Tenemos infraestructuras y dispositivos de lucha contra la enfermedad en marcha pero nuestro reto es mejorar la detección precoz. Nos encontramos en el 50% y queremos llegar al 80%. Una cifra que exige el compromiso político para que todos los enfermos reciban asistencia médica, que los sistemas públicos de salud respondan a sus necesidades. Para ello, apoyamos decididamente la descentralización de la atención médica sobre todo en comunidades endémicas.
¿Qué supondría esa descentralización?, ¿Qué ventajas y qué inconvenientes?
La principal ventaja de la descentralización es que en cuanto se detecta la enfermedad se puede tratar. La descentralización es, en realidad, una herramienta para la detección precoz. Porque, ¿de qué nos sirve detectar a tiempo si luego pasan semanas hasta que el paciente recibe tratamiento en un hospital? Por supuesto, tiene inconvenientes, y el más importante es que cuesta dinero, es caro. Hay que invertir en personal formado, en especialistas que supervisen los tratamientos, en material, etc...
La medicina tradicional está muy arraigada en Benín, de hecho, son muchos los ciudadanos que siguen confiando en el vudú como modo de curación, ¿qué opinión le merece?

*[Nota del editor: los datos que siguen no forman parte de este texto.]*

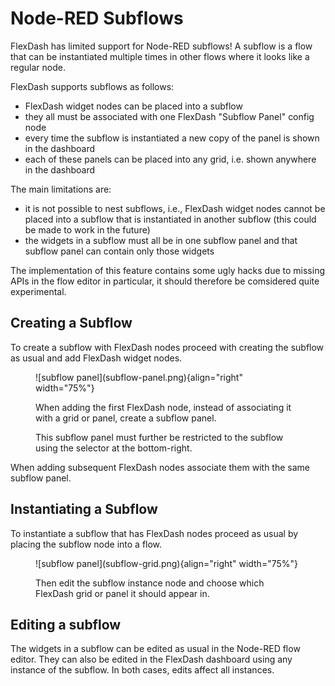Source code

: # Node-RED Subflows

FlexDash has limited support for Node-RED subflows!
A subflow is a flow that can be instantiated multiple times in other flows where it looks
like a regular node.

FlexDash supports subflows as follows:

- FlexDash widget nodes can be placed into a subflow
- they all must be associated with one FlexDash "Subflow Panel" config node
- every time the subflow is instantiated a new copy of the panel is shown in the dashboard
- each of these panels can be placed into any grid, i.e. shown anywhere in the dashboard

The main limitations are:

- it is not possible to nest subflows, i.e., FlexDash widget nodes cannot be placed into a
  subflow that is instantiated in another subflow (this could be made to work in the future)
- the widgets in a subflow must all be in one subflow panel and that subflow panel can contain
  only those widgets

The implementation of this feature contains some ugly hacks due to missing APIs in the flow editor
in particular, it should therefore be comsidered quite experimental.

## Creating a Subflow

To create a subflow with FlexDash nodes proceed with creating the subflow as usual and add
FlexDash widget nodes.

<figure markdown>
![subflow panel](subflow-panel.png){align="right" width="75%"}

When adding the first FlexDash node, instead of associating it with a grid or panel, create
a subflow panel.

This subflow panel must further be restricted to the subflow using the selector at the
bottom-right.
</figure>

When adding subsequent FlexDash nodes associate them with the same subflow panel.

## Instantiating a Subflow

To instantiate a subflow that has FlexDash nodes proceed as usual by placing the subflow
node into a flow.

<figure markdown>
![subflow panel](subflow-grid.png){align="right" width="75%"}

Then edit the subflow instance node and choose which FlexDash grid or panel
it should appear in.
</figure>

## Editing a subflow

The widgets in a subflow can be edited as usual in the Node-RED flow editor.
They can also be edited in the FlexDash dashboard using any instance of the subflow.
In both cases, edits affect all instances.
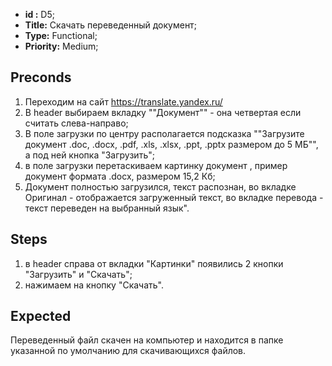  - **id :** D5;
 - **Title:** Скачать переведенный документ;
 - **Type:** Functional;
 - **Priority:** Medium;

## Preconds

1. Переходим на сайт https://translate.yandex.ru/
2. В header выбираем вкладку ""Документ"" - она четвертая если считать слева-направо;
3. В поле загрузки по центру располагается подсказка ""Загрузите документ .doc, .docx, .pdf, .xls, .xlsx, .ppt, .pptx размером до 5 МБ"", а под ней кнопка "Загрузить";
4. в поле загрузки перетаскиваем картинку документ , пример документ формата .docx, размером 15,2 Кб;
5. Документ полностью загрузился, текст распознан, во вкладке Оригинал - отображается загруженный текст, во вкладке перевода - текст переведен на выбранный язык".

## Steps

 1. в header справа от вкладки "Картинки" появились 2 кнопки "Загрузить" и "Скачать";
 2. нажимаем на кнопку "Скачать".
 
## Expected
  
Переведенный файл скачен на компьютер и находится в папке указанной по умолчанию для скачивающихся файлов.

Puedo confirmar que más de la mitad de nuestros pacientes han recurrido a la medicina tradicional o vudú antes de venir a nuestros hospitales y eso se debe a la creencia tradicional de que la úlcera de buruli es un hechizo, una maldición y no una enfermedad natural. Sólo acuden al personal sanitario cuando la enfermedad es grave, por lo que hemos tenido que intervenir y pactar planes de actuación con médicos tradicionales para que nos deriven a los pacientes. Éste es un aspecto sobre el que hay que insistir porque si dejan de recibir pacientes dejan de cobrar y necesitan ese dinero para subsistir. Así que hemos abordado el problema con ellos y la población, elaborando un catálogo de las plantas que emplean y analizándolas químicamente para conocer mejor sus componentes y su eficacia. En cierto modo, podríamos decir que colaboramos, pero siempre con el bienestar del paciente como referencia.
Sabemos de las consecuencias físicas y emocionales de la enfermedad, pero la estigmatización del enfermo es otro factor a tener en cuenta, ¿verdad?
Sí, sin duda. Además de las consecuencias físicas para los afectados, que sufren limitaciones funcionales además de rechazo a su cuerpo y de las consecuencias económicas, pesa sobre ellos ese estigma. Un estigma que contrariamente a lo que se pueda pensar no viene generado por el miedo al contagio, sino por las úlceras, las infecciones del paciente. Es una molestia para quienes le rodean por lo que son muchas las veces en las que el enfermo resulta marginado.
¿Hemos hablado ya de la detección precoz pero, ¿qué más retos deben ser abordados?
Es fundamental que siga el trabajo sobre la úlcera de Buruli, que se mantengan en aplicación los Planes Nacionales que funcionan y que esta enfermedad sea prioritaria. Además, el mensaje de que la atención a los enfermos por parte del sistema sanitario de cada país es posible, debe calar entre todos.